Exercise: Count every line below that holds "combined". The answer is the number alone.

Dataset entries
-- Opening Marker --

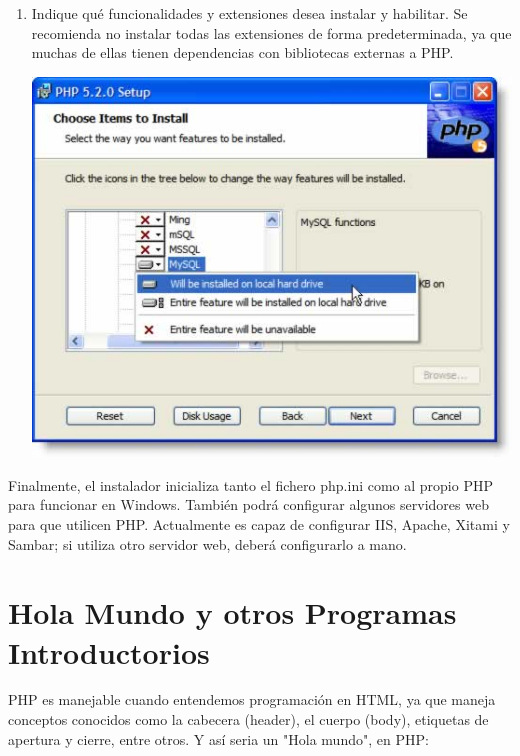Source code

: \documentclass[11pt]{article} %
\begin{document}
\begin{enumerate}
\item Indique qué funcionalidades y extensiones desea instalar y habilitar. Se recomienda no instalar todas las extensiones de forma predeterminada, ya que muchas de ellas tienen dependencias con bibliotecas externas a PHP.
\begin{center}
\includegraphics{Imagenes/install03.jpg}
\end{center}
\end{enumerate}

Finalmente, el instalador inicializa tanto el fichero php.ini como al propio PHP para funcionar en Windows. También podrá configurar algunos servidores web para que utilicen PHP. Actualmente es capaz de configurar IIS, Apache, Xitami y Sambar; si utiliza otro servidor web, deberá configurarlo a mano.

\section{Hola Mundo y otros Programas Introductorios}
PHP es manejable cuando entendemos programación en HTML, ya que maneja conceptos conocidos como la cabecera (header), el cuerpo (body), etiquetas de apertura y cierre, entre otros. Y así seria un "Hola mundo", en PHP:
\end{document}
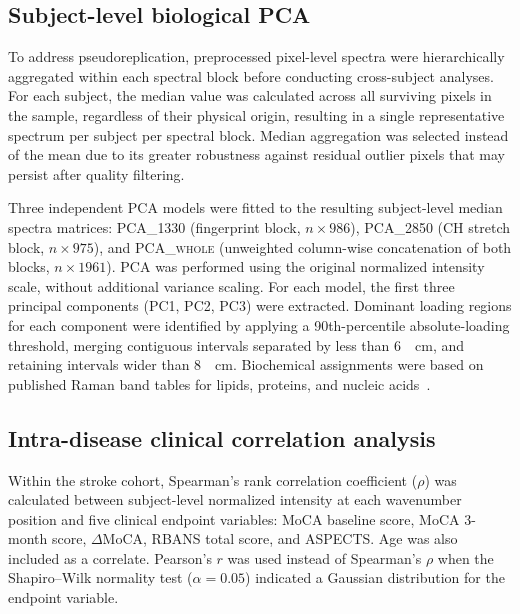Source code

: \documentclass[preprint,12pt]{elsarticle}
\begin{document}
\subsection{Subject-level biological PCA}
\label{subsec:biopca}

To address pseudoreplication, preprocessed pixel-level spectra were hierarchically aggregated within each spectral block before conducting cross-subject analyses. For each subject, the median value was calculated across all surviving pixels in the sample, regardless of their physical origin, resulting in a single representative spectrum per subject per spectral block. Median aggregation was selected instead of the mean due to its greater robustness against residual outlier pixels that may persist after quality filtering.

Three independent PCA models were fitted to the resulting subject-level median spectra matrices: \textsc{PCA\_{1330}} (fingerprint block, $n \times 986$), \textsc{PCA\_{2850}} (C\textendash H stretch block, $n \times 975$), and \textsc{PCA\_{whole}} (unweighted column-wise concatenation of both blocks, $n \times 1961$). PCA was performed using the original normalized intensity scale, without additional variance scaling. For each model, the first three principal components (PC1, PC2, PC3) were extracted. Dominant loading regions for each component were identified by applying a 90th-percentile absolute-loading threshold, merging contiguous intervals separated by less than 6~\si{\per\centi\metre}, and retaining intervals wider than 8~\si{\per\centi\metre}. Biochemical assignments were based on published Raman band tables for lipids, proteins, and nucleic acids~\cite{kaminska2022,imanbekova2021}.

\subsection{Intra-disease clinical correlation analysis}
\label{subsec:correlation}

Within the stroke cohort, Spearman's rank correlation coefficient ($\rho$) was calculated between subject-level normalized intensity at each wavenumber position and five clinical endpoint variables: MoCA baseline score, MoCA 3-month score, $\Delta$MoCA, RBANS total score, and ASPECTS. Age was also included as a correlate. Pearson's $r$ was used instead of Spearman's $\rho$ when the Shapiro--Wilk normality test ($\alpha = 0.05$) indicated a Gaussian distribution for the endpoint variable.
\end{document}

-- Closing Marker --
-- Opening Marker --

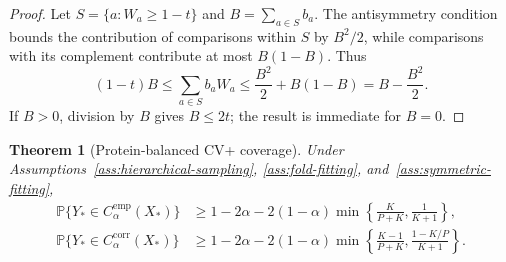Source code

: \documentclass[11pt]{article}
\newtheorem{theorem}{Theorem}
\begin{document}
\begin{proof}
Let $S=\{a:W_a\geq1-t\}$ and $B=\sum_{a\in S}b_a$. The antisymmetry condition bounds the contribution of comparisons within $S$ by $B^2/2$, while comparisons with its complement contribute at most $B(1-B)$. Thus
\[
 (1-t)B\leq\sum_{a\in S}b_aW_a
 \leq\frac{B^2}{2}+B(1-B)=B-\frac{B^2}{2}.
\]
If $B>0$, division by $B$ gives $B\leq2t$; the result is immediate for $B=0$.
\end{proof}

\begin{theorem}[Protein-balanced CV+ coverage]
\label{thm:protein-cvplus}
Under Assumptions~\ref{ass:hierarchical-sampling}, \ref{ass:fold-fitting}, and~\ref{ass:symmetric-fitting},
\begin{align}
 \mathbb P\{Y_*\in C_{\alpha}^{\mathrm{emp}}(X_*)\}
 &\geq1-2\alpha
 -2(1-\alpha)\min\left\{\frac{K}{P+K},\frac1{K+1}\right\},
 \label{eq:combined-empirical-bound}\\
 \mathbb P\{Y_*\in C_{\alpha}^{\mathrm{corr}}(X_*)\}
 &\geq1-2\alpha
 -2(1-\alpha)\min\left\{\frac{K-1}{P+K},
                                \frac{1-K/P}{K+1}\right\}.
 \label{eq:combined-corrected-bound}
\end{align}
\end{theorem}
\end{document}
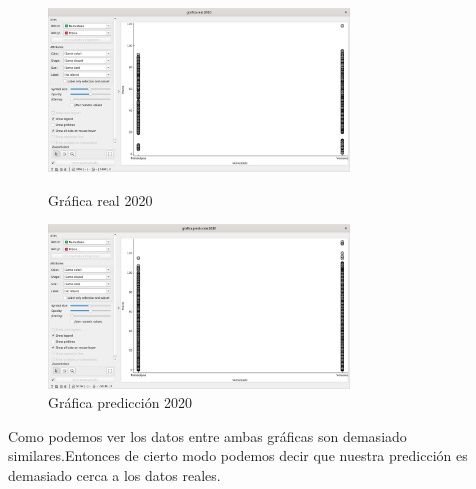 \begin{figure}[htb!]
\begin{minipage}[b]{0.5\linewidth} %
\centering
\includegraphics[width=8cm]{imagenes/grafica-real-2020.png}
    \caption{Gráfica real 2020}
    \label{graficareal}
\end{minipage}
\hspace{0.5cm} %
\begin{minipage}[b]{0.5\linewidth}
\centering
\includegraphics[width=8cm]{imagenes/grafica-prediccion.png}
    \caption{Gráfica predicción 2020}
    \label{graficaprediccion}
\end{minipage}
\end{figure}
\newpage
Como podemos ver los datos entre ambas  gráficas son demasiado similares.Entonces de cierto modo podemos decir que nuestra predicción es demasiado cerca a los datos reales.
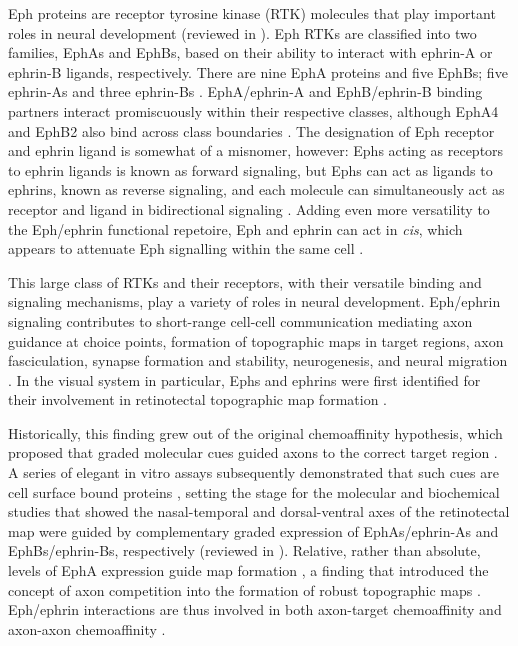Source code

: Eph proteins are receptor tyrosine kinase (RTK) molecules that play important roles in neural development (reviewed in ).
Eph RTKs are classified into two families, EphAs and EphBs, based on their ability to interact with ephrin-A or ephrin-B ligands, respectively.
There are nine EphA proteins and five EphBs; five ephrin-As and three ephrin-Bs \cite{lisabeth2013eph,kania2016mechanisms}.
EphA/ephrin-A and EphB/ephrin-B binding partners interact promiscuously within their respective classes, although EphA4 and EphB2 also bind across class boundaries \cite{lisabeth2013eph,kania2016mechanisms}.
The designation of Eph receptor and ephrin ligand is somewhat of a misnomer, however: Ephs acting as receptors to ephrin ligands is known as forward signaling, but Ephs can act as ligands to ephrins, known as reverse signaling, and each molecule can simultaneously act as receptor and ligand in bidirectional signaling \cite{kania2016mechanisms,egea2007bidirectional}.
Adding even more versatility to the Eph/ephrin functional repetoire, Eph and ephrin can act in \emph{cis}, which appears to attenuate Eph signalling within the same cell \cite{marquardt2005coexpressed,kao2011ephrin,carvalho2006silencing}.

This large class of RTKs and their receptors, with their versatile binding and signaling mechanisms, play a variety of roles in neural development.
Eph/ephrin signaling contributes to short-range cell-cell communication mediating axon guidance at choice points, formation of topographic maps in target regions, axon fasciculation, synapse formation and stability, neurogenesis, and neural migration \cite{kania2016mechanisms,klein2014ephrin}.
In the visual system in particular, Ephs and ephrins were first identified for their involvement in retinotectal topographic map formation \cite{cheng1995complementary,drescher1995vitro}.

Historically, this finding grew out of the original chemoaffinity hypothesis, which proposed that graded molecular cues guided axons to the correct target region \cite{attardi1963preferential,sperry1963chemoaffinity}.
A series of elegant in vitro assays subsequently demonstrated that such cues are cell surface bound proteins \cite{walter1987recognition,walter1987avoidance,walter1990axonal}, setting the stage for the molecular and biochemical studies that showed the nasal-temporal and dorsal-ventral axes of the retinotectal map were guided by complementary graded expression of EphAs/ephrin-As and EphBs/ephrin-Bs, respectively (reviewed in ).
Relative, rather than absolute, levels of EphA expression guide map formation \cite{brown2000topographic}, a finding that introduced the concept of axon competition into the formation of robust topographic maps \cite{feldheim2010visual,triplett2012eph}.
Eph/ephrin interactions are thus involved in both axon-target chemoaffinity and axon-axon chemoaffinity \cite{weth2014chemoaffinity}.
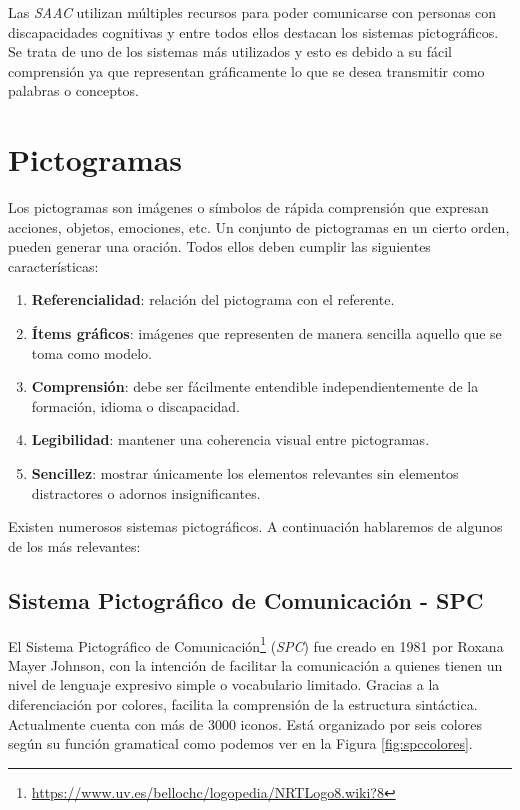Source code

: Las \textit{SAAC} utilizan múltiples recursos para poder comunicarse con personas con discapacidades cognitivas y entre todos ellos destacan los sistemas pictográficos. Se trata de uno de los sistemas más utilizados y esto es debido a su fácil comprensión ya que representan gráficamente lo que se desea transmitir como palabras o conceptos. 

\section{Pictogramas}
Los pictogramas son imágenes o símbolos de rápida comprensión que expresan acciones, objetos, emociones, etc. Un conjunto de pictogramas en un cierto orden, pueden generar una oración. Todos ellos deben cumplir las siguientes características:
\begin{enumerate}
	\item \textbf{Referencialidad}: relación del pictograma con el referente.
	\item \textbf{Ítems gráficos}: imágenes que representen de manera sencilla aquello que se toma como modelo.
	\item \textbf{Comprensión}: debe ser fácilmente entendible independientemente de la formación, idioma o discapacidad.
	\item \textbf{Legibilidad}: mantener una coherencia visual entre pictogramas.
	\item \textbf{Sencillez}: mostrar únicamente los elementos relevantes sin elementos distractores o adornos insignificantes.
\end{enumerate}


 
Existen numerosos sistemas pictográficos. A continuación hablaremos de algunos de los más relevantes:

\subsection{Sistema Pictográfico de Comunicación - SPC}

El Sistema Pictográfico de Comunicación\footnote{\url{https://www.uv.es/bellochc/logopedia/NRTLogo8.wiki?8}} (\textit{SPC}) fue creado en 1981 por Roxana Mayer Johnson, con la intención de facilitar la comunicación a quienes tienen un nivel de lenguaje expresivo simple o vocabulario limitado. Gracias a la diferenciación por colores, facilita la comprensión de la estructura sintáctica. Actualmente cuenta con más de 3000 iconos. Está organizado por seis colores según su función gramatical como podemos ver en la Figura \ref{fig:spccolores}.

-- Closing Marker --

Written response: 2